Stored items from a collection
"""

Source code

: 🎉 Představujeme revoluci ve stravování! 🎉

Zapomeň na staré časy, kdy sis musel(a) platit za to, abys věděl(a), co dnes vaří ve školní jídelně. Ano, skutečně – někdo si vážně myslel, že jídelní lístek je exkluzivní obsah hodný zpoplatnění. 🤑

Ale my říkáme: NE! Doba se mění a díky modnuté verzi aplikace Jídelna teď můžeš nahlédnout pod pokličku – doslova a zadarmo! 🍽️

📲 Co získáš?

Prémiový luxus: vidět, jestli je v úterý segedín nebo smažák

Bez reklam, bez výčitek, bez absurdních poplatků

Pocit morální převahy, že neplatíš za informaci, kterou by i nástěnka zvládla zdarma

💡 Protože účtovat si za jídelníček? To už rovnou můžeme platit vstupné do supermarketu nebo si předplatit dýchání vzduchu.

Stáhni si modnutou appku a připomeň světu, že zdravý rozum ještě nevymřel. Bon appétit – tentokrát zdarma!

"""
"""

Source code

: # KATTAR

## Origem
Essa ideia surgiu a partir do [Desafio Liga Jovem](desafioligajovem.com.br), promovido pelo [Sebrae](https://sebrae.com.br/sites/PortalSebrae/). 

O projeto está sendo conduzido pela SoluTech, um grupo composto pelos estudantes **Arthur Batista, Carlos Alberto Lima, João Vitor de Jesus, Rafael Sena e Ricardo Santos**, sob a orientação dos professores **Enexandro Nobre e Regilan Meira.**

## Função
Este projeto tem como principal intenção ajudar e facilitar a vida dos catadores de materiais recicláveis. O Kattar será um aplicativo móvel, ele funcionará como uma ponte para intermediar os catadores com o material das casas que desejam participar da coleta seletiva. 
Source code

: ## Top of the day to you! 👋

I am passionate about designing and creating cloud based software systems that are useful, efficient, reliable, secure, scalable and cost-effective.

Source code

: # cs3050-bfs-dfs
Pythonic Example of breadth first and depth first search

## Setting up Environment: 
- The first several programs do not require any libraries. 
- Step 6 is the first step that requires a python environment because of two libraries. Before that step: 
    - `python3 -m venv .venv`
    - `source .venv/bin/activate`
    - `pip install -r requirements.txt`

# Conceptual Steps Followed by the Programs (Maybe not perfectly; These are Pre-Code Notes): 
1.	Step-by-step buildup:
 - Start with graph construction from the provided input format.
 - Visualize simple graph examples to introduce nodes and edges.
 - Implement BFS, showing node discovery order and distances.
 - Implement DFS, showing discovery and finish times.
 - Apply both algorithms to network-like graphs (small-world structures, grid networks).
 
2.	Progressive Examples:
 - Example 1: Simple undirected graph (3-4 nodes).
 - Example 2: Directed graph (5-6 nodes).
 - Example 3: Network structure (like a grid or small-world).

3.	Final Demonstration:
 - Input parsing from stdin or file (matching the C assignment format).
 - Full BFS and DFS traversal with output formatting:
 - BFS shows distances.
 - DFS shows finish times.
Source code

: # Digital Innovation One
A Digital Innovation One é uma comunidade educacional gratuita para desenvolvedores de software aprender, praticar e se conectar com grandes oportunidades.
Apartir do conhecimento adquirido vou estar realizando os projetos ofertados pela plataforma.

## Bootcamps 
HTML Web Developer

"""
"""

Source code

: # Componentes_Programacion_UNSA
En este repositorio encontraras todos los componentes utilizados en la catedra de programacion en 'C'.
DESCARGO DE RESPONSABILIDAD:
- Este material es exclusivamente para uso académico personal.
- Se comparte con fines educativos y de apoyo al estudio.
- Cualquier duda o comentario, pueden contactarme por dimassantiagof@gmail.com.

"""

Exercise –
In the data above, retype exactly and only the lines between the one holding "- Example 2: Directed graph (5-6 nodes)." and the one holding "HTML Web Developer", inclusive.

Reply to the task –
 - Example 2: Directed graph (5-6 nodes).
 - Example 3: Network structure (like a grid or small-world).

3.	Final Demonstration:
 - Input parsing from stdin or file (matching the C assignment format).
 - Full BFS and DFS traversal with output formatting:
 - BFS shows distances.
 - DFS shows finish times.
Source code

: # Digital Innovation One
A Digital Innovation One é uma comunidade educacional gratuita para desenvolvedores de software aprender, praticar e se conectar com grandes oportunidades.
Apartir do conhecimento adquirido vou estar realizando os projetos ofertados pela plataforma.

## Bootcamps 
HTML Web Developer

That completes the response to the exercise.